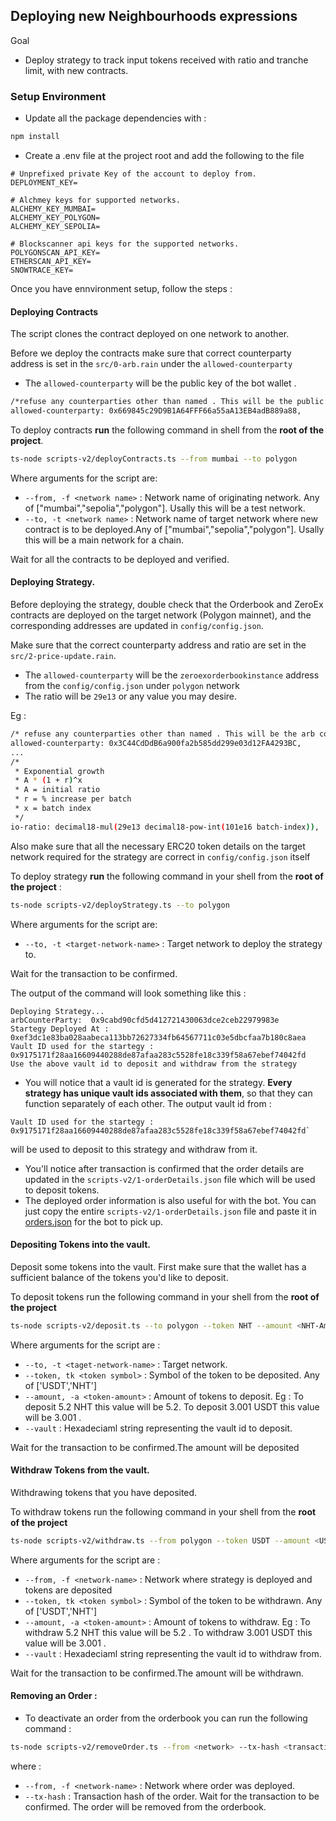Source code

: ## Deploying new Neighbourhoods expressions

Goal
- Deploy strategy to track input tokens received with ratio and tranche limit, with new contracts. 
### Setup Environment
- Update all the package dependencies with : 
```sh
npm install 
```
- Create a .env file at the project root and add the following to the file 
``` 
# Unprefixed private Key of the account to deploy from. 
DEPLOYMENT_KEY=  

# Alchmey keys for supported networks.
ALCHEMY_KEY_MUMBAI=
ALCHEMY_KEY_POLYGON=
ALCHEMY_KEY_SEPOLIA= 

# Blockscanner api keys for the supported networks.
POLYGONSCAN_API_KEY=
ETHERSCAN_API_KEY=
SNOWTRACE_KEY= 
```

Once you have ennvironment setup, follow the steps : 

#### Deploying Contracts

The script clones the contract deployed on one network to another. 

Before we deploy the contracts make sure that correct counterparty address is set in the `src/0-arb.rain` under the `allowed-counterparty` 
- The `allowed-counterparty` will be the public key of the bot wallet . 
```sh
/*refuse any counterparties other than named . This will be the public key of the bot wallet.*/
allowed-counterparty: 0x669845c29D9B1A64FFF66a55aA13EB4adB889a88,
```

To deploy contracts **run** the following command in shell from the **root of the project**.

```sh
ts-node scripts-v2/deployContracts.ts --from mumbai --to polygon
```
Where arguments for the script are:

- `--from, -f <network name>` : Network name of originating network. Any of ["mumbai","sepolia","polygon"]. Usally this will be a test network.
- `--to, -t <network name>` : Network name of target network where new contract is to be deployed.Any of ["mumbai","sepolia","polygon"]. Usally this will be a main network for a chain.

Wait for all the contracts to be deployed and verified.

#### Deploying Strategy.

Before deploying the strategy, double check that the Orderbook and ZeroEx contracts are deployed on the target network (Polygon mainnet), and the corresponding addresses are updated in `config/config.json`.

Make sure that the correct counterparty address and ratio are set in the `src/2-price-update.rain`. 
- The `allowed-counterparty` will be the `zeroexorderbookinstance` address from the `config/config.json` under `polygon` network
- The ratio will be `29e13` or any value you may desire. 

Eg : 
```sh
/* refuse any counterparties other than named . This will be the arb contract instance address. */
allowed-counterparty: 0x3C44CdDdB6a900fa2b585dd299e03d12FA4293BC, 
...
/*
 * Exponential growth
 * A * (1 + r)^x
 * A = initial ratio
 * r = % increase per batch
 * x = batch index
 */
io-ratio: decimal18-mul(29e13 decimal18-pow-int(101e16 batch-index)), 
```
Also make sure that all the necessary ERC20 token details on the target network required for the strategy are correct in `config/config.json` itself

To deploy strategy **run** the following command in your shell from the **root of the project** :

```sh
ts-node scripts-v2/deployStrategy.ts --to polygon
```

Where arguments for the script are:

- `--to, -t <target-network-name>` : Target network to deploy the strategy to.

Wait for the transaction to be confirmed. 

The output of the command will look something like this : 
```
Deploying Strategy...
arbCounterParty:  0x9cabd90cfd5d412721430063dce2ceb22979983e
Startegy Deployed At : 0xef3dc1e83ba028aabeca113bb72627334fb64567711c03e5dbcfaa7b180c8aea
Vault ID used for the startegy : 0x9175171f28aa16609440288de87afaa283c5528fe18c339f58a67ebef74042fd
Use the above vault id to deposit and withdraw from the strategy 
```
- You will notice that a vault id is generated for the strategy. **Every strategy has unique vault ids associated with them**, so that they can function separately of each other. The output vault id from : 
```
Vault ID used for the startegy : 0x9175171f28aa16609440288de87afaa283c5528fe18c339f58a67ebef74042fd` 
``` 
will be used to deposit to this strategy and withdraw from it. 
- You'll notice after transaction is confirmed that the order details are updated in the `scripts-v2/1-orderDetails.json` file which will be used to deposit tokens. 
- The deployed order information is also useful for with the bot. You can just copy the entire `scripts-v2/1-orderDetails.json` file and paste it in [orders.json](https://github.com/h20liquidity/zeroex-take-order-bot/blob/master/orders.json) for the bot to pick up. 

#### Depositing Tokens into the vault.

Deposit some tokens into the vault. First make sure that the wallet has a sufficient balance of the tokens you'd like to deposit.

To deposit tokens run the following command in your shell from the **root of the project**

```sh
ts-node scripts-v2/deposit.ts --to polygon --token NHT --amount <NHT-Amount> --vault <hex-string>
```

Where arguments for the script are :

- `--to, -t <taget-network-name>` : Target network.
- `--token, tk <token symbol>` : Symbol of the token to be deposited. Any of ['USDT','NHT']
- `--amount, -a <token-amount>` : Amount of tokens to deposit. Eg : To deposit 5.2 NHT this value will be 5.2. To deposit 3.001 USDT this value will be 3.001 . 
- `--vault` : Hexadeciaml string representing the vault id to deposit. 

Wait for the transaction to be confirmed.The amount will be deposited 

#### Withdraw Tokens from the vault.

Withdrawing tokens that you have deposited.

To withdraw tokens run the following command in your shell from the **root of the project**

```sh
ts-node scripts-v2/withdraw.ts --from polygon --token USDT --amount <USDT-Amount> --vault <hex-string>
```

Where arguments for the script are :

- `--from, -f <network-name>` : Network where strategy is deployed and tokens are deposited
- `--token, tk <token symbol>` : Symbol of the token to be withdrawn. Any of ['USDT','NHT']
- `--amount, -a <token-amount>` : Amount of tokens to withdraw. Eg : To withdraw 5.2 NHT this value will be 5.2 . To withdraw 3.001 USDT this value will be 3.001 .
- `--vault` : Hexadeciaml string representing the vault id to withdraw from. 

Wait for the transaction to be confirmed.The amount will be withdrawn.  

#### Removing an Order : 
- To deactivate an order from the orderbook you can run the following command : 
```sh
ts-node scripts-v2/removeOrder.ts --from <network> --tx-hash <transaction-hash>
``` 
where : 
- `--from, -f <network-name>` : Network where order was deployed.
- `--tx-hash` : Transaction hash of the order. 
Wait for the transaction to be confirmed. The order will be removed from the orderbook. 



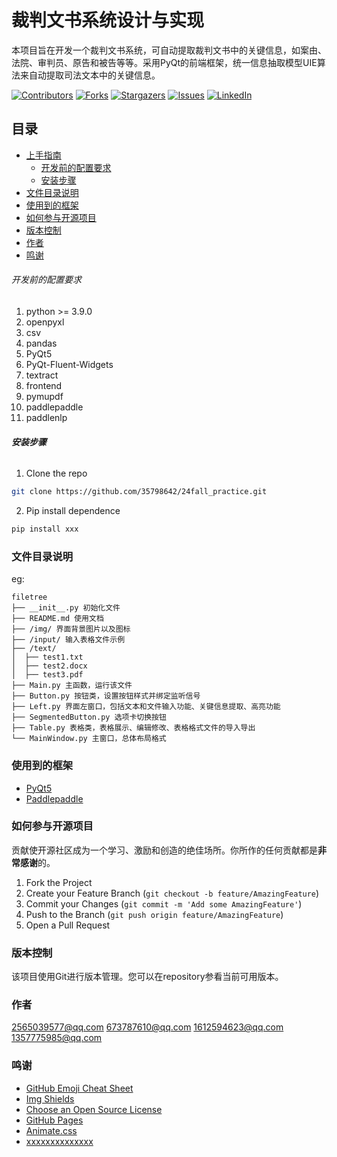 

# 裁判文书系统设计与实现

本项目旨在开发一个裁判文书系统，可自动提取裁判文书中的关键信息，如案由、法院、审判员、原告和被告等等。采用PyQt的前端框架，统一信息抽取模型UIE算法来自动提取司法文本中的关键信息。

<!-- PROJECT SHIELDS -->

[![Contributors][contributors-shield]][contributors-url]
[![Forks][forks-shield]][forks-url]
[![Stargazers][stars-shield]][stars-url]
[![Issues][issues-shield]][issues-url]
[![LinkedIn][linkedin-shield]][linkedin-url]

 
## 目录

- [上手指南](#上手指南)
  - [开发前的配置要求](#开发前的配置要求)
  - [安装步骤](#安装步骤)
- [文件目录说明](#文件目录说明)
- [使用到的框架](#使用到的框架)
- [如何参与开源项目](#如何参与开源项目)
- [版本控制](#版本控制)
- [作者](#作者)
- [鸣谢](#鸣谢)

###### 开发前的配置要求

1. python >= 3.9.0
2. openpyxl
3. csv
4. pandas
5. PyQt5
6. PyQt-Fluent-Widgets
7. textract
8. frontend
9. pymupdf
10. paddlepaddle
11. paddlenlp

###### **安装步骤**

1. Clone the repo

```sh
git clone https://github.com/35798642/24fall_practice.git
```
2. Pip install dependence
```sh
pip install xxx
```

### 文件目录说明
eg:

```
filetree 
├── __init__.py 初始化文件
├── README.md 使用文档
├── /img/ 界面背景图片以及图标
├── /input/ 输入表格文件示例
├── /text/
│  ├── test1.txt
│  ├── test2.docx
│  ├── test3.pdf
├── Main.py 主函数，运行该文件
├── Button.py 按钮类，设置按钮样式并绑定监听信号
├── Left.py 界面左窗口，包括文本和文件输入功能、关键信息提取、高亮功能
├── SegmentedButton.py 选项卡切换按钮
├── Table.py 表格类，表格展示、编辑修改、表格格式文件的导入导出
└── MainWindow.py 主窗口，总体布局格式

```


### 使用到的框架

- [PyQt5](https://pypi.org/project/PyQt5/)
- [Paddlepaddle](https://www.paddlepaddle.org.cn)

### 如何参与开源项目

贡献使开源社区成为一个学习、激励和创造的绝佳场所。你所作的任何贡献都是**非常感谢**的。


1. Fork the Project
2. Create your Feature Branch (`git checkout -b feature/AmazingFeature`)
3. Commit your Changes (`git commit -m 'Add some AmazingFeature'`)
4. Push to the Branch (`git push origin feature/AmazingFeature`)
5. Open a Pull Request



### 版本控制

该项目使用Git进行版本管理。您可以在repository参看当前可用版本。

### 作者

2565039577@qq.com
673787610@qq.com
1612594623@qq.com
1357775985@qq.com

### 鸣谢


- [GitHub Emoji Cheat Sheet](https://www.webpagefx.com/tools/emoji-cheat-sheet)
- [Img Shields](https://shields.io)
- [Choose an Open Source License](https://choosealicense.com)
- [GitHub Pages](https://pages.github.com)
- [Animate.css](https://daneden.github.io/animate.css)
- [xxxxxxxxxxxxxx](https://connoratherton.com/loaders)

<!-- links -->
[your-project-path]:35798642/24fall_practice
[contributors-shield]: https://img.shields.io/github/contributors/35798642/24fall_practice.svg?style=flat-square
[contributors-url]: https://github.com/35798642/24fall_practice/graphs/contributors
[forks-shield]: https://img.shields.io/github/forks/35798642/24fall_practice.svg?style=flat-square
[forks-url]: https://github.com/35798642/24fall_practice/network/members
[stars-shield]: https://img.shields.io/github/stars/35798642/24fall_practice.svg?style=flat-square
[stars-url]: https://github.com/35798642/24fall_practice/stargazers
[issues-shield]: https://img.shields.io/github/issues/35798642/24fall_practice.svg?style=flat-square
[issues-url]: https://img.shields.io/github/issues/35798642/24fall_practice.svg
[license-shield]: https://img.shields.io/github/license/35798642/24fall_practice.svg?style=flat-square
[license-url]: https://github.com/35798642/24fall_practice/blob/master/LICENSE.txt
[linkedin-shield]: https://img.shields.io/badge/-LinkedIn-black.svg?style=flat-square&logo=linkedin&colorB=555
[linkedin-url]: https://linkedin.com/in/shaojintian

★ ★ ★

# What you are asked to do:
Skip the pictures. Restate exactly the lines from the start of the entries through the line containing "a test network.", both ends included.

# Worked solution:
Source code

: ## Deploying new Neighbourhoods expressions

Goal
- Deploy strategy to track input tokens received with ratio and tranche limit, with new contracts. 
### Setup Environment
- Update all the package dependencies with : 
```sh
npm install 
```
- Create a .env file at the project root and add the following to the file 
``` 
# Unprefixed private Key of the account to deploy from. 
DEPLOYMENT_KEY=  

# Alchmey keys for supported networks.
ALCHEMY_KEY_MUMBAI=
ALCHEMY_KEY_POLYGON=
ALCHEMY_KEY_SEPOLIA= 

# Blockscanner api keys for the supported networks.
POLYGONSCAN_API_KEY=
ETHERSCAN_API_KEY=
SNOWTRACE_KEY= 
```

Once you have ennvironment setup, follow the steps : 

#### Deploying Contracts

The script clones the contract deployed on one network to another. 

Before we deploy the contracts make sure that correct counterparty address is set in the `src/0-arb.rain` under the `allowed-counterparty` 
- The `allowed-counterparty` will be the public key of the bot wallet . 
```sh
/*refuse any counterparties other than named . This will be the public key of the bot wallet.*/
allowed-counterparty: 0x669845c29D9B1A64FFF66a55aA13EB4adB889a88,
```

To deploy contracts **run** the following command in shell from the **root of the project**.

```sh
ts-node scripts-v2/deployContracts.ts --from mumbai --to polygon
```
Where arguments for the script are:

- `--from, -f <network name>` : Network name of originating network. Any of ["mumbai","sepolia","polygon"]. Usally this will be a test network.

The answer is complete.